_What you should do_:
Could you copy every line from the material below in which "begin" appears?

_Data for processing_:
----------

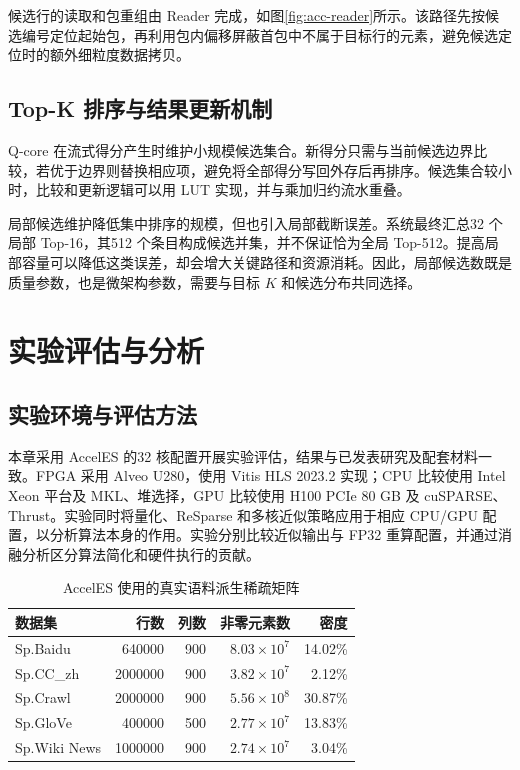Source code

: 候选行的读取和包重组由 Reader 完成，如图\ref{fig:acc-reader}所示。该路径先按候选编号定位起始包，再利用包内偏移屏蔽首包中不属于目标行的元素，避免候选定位时的额外细粒度数据拷贝。


\subsection{Top-K 排序与结果更新机制}
Q-core 在流式得分产生时维护小规模候选集合。新得分只需与当前候选边界比较，若优于边界则替换相应项，避免将全部得分写回外存后再排序。候选集合较小时，比较和更新逻辑可以用 LUT 实现，并与乘加归约流水重叠。

局部候选维护降低集中排序的规模，但也引入局部截断误差。系统最终汇总32 个局部 Top-16，其512 个条目构成候选并集，并不保证恰为全局 Top-512。提高局部容量可以降低这类误差，却会增大关键路径和资源消耗。因此，局部候选数既是质量参数，也是微架构参数，需要与目标 $K$ 和候选分布共同选择。

\section{实验评估与分析}
\subsection{实验环境与评估方法}
本章采用 AccelES 的32 核配置开展实验评估，结果与已发表研究及配套材料一致\cite{jqzhai2025AccelES}。FPGA 采用 Alveo U280，使用 Vitis HLS 2023.2 实现；CPU 比较使用 Intel Xeon 平台及 MKL、堆选择，GPU 比较使用 H100 PCIe 80 GB 及 cuSPARSE、Thrust。实验同时将量化、ReSparse 和多核近似策略应用于相应 CPU/GPU 配置，以分析算法本身的作用。实验分别比较近似输出与 FP32 重算配置，并通过消融分析区分算法简化和硬件执行的贡献。

\begin{table}[htbp]\centering
\caption{AccelES 使用的真实语料派生稀疏矩阵}\label{tab:acc-data}
\begin{tabular}{lrrrr}\toprule
数据集&行数&列数&非零元素数&密度\\\midrule
Sp.Baidu&640000&900&$8.03\times10^7$&14.02\%\\
Sp.CC\_zh&2000000&900&$3.82\times10^7$&2.12\%\\
Sp.Crawl&2000000&900&$5.56\times10^8$&30.87\%\\
Sp.GloVe&400000&500&$2.77\times10^7$&13.83\%\\
Sp.Wiki News&1000000&900&$2.74\times10^7$&3.04\%\\\bottomrule
\end{tabular}
\end{table}

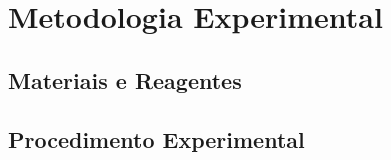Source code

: \chapter{Metodologia Experimental}

\section{Materiais e Reagentes}\label{sec:Materiais e Reagentes} %
\section{Procedimento Experimental}\label{sec:Procedimento Experimental} %


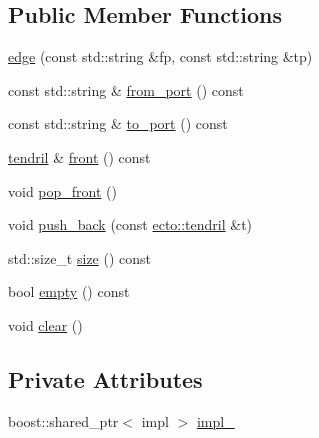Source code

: \subsection*{\-Public \-Member \-Functions}
\begin{DoxyCompactItemize}
\item 
\hyperlink{structecto_1_1graph_1_1edge_a8006b69871f55450b8acec6ac05762d4}{edge} (const std\-::string \&fp, const std\-::string \&tp)
\item 
const std\-::string \& \hyperlink{structecto_1_1graph_1_1edge_a2fb1c33fc4d337b719a1666eab943da5}{from\-\_\-port} () const 
\item 
const std\-::string \& \hyperlink{structecto_1_1graph_1_1edge_ab1c782c9d14a3f58504783747e14f7e0}{to\-\_\-port} () const 
\item 
\hyperlink{classecto_1_1tendril}{tendril} \& \hyperlink{structecto_1_1graph_1_1edge_ac2cd2d873aa55199e44f836ffada307e}{front} () const 
\item 
void \hyperlink{structecto_1_1graph_1_1edge_a0b530770694143bc00bc6c563b64a3c9}{pop\-\_\-front} ()
\item 
void \hyperlink{structecto_1_1graph_1_1edge_a257de20468c8c1b6c606448ba39c493c}{push\-\_\-back} (const \hyperlink{classecto_1_1tendril}{ecto\-::tendril} \&t)
\item 
std\-::size\-\_\-t \hyperlink{structecto_1_1graph_1_1edge_a539c89ca50c781c95ece29f7cade4d1d}{size} () const 
\item 
bool \hyperlink{structecto_1_1graph_1_1edge_ab8857a18a55e6d230e84a2a07242d67e}{empty} () const 
\item 
void \hyperlink{structecto_1_1graph_1_1edge_a2761342510ae1bedb1c91bbbda5f46ef}{clear} ()
\end{DoxyCompactItemize}
\subsection*{\-Private \-Attributes}
\begin{DoxyCompactItemize}
\item 
boost\-::shared\-\_\-ptr$<$ impl $>$ \hyperlink{structecto_1_1graph_1_1edge_a88b7d991f162cd009884c3061da8169d}{impl\-\_\-}
\end{DoxyCompactItemize}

----------

_Answer below_:
\begin{table}[htbp]\centering
\begin{tabular}{lrrrr}\toprule
\begin{DoxyCompactItemize}
\begin{DoxyCompactItemize}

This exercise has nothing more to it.